### What to produce
Tally every line of the entries that contains the string "colorgram", then reply with only that number.

### Record excerpts
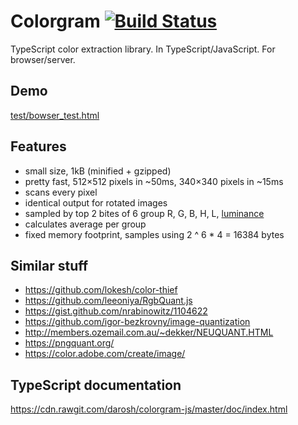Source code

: # Colorgram [![Build Status](https://travis-ci.org/darosh/colorgram-js.svg)](https://travis-ci.org/darosh/colorgram-js)

TypeScript color extraction library. In TypeScript/JavaScript. For browser/server.

## Demo

[test/bowser_test.html](https://cdn.rawgit.com/darosh/colorgram-js/ff4c279c8ca76ca3497a58e55ea173e70d76c88c/test/browser_test.html)

## Features

- small size, 1kB (minified + gzipped)
- pretty fast, 512&times;512 pixels in ~50ms, 340&times;340 pixels in ~15ms
- scans every pixel
- identical output for rotated images
- sampled by top 2 bites of 6 group R, G, B, H, L, [luminance](https://en.wikipedia.org/wiki/Luma_%28video%29#Use_of_luminance)
- calculates average per group
- fixed memory footprint, samples using 2 ^ 6 * 4 = 16384 bytes

## Similar stuff

- https://github.com/lokesh/color-thief
- https://github.com/leeoniya/RgbQuant.js
- https://gist.github.com/nrabinowitz/1104622
- https://github.com/igor-bezkrovny/image-quantization
- http://members.ozemail.com.au/~dekker/NEUQUANT.HTML
- https://pngquant.org/
- https://color.adobe.com/create/image/

## TypeScript documentation

https://cdn.rawgit.com/darosh/colorgram-js/master/doc/index.html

### Answer for this exercise
3